IOException: Too many open files - TCP input

flalar · November 14, 2017, 12:41pm

We're getting the following exception when using Logstash tcp input. Elastic stack running 5.6.4 on Centos 7.4

[2017-11-10T23:59:58,325][WARN ][io.netty.channel.DefaultChannelPipeline] An exceptionCaught() event was fired, and it reached at the tail of the pipeline.
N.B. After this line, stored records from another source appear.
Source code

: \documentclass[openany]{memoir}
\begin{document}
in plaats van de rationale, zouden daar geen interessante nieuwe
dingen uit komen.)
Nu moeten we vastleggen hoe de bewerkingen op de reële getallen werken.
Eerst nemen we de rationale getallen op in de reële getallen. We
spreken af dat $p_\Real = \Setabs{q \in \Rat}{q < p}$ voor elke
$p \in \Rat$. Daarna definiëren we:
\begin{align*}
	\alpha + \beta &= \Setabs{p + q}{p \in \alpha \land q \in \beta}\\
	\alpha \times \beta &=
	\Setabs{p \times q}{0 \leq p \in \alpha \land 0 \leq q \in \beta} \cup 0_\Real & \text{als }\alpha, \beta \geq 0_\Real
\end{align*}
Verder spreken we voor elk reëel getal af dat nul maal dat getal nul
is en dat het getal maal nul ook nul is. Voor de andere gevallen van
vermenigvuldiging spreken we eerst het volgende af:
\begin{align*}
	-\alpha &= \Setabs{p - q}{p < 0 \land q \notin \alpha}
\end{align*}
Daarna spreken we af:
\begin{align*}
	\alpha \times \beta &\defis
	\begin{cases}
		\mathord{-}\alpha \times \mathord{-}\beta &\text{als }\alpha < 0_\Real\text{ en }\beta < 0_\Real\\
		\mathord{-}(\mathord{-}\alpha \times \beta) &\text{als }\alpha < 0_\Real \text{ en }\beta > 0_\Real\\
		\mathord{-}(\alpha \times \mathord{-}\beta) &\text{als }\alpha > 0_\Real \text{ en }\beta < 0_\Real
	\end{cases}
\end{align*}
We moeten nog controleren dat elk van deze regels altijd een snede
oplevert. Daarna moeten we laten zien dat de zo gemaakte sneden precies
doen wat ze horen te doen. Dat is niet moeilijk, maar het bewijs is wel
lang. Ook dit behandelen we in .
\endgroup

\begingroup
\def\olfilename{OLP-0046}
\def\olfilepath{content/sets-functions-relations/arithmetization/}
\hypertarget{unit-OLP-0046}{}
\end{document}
It usually means the last handler in the pipeline did not handle the exception.
java.io.IOException: Too many open files
at sun.nio.ch.ServerSocketChannelImpl.accept0(Native Method) ~[?:1.8.0_151]
at sun.nio.ch.ServerSocketChannelImpl.accept(ServerSocketChannelImpl.java:422) ~[?:1.8.0_151]
at sun.nio.ch.ServerSocketChannelImpl.accept(ServerSocketChannelImpl.java:250) ~[?:1.8.0_151]
at io.netty.channel.socket.nio.NioServerSocketChannel.doReadMessages(NioServerSocketChannel.java:135) ~[netty-all-4.1.3.Final.jar:4.1.3.Final]
at io.netty.channel.nio.AbstractNioMessageChannel$NioMessageUnsafe.read(AbstractNioMessageChannel.java:75) [netty-all-4.1.3.Final.jar:4.1.3.Final]
at io.netty.channel.nio.NioEventLoop.processSelectedKey(NioEventLoop.java:571) [netty-all-4.1.3.Final.jar:4.1.3.Final]
at io.netty.channel.nio.NioEventLoop.processSelectedKeysOptimized(NioEventLoop.java:512) [netty-all-4.1.3.Final.jar:4.1.3.Final]
at io.netty.channel.nio.NioEventLoop.processSelectedKeys(NioEventLoop.java:426) [netty-all-4.1.3.Final.jar:4.1.3.Final]
at io.netty.channel.nio.NioEventLoop.run(NioEventLoop.java:398) [netty-all-4.1.3.Final.jar:4.1.3.Final]
at io.netty.util.concurrent.SingleThreadEventExecutor$5.run(SingleThreadEventExecutor.java:877) [netty-all-4.1.3.Final.jar:4.1.3.Final]
at io.netty.util.concurrent.DefaultThreadFactory$DefaultRunnableDecorator.run(DefaultThreadFactory.java:144) [netty-all-4.1.3.Final.jar:4.1.3.Final]
at java.lang.Thread.run(Thread.java:748) [?:1.8.0_151]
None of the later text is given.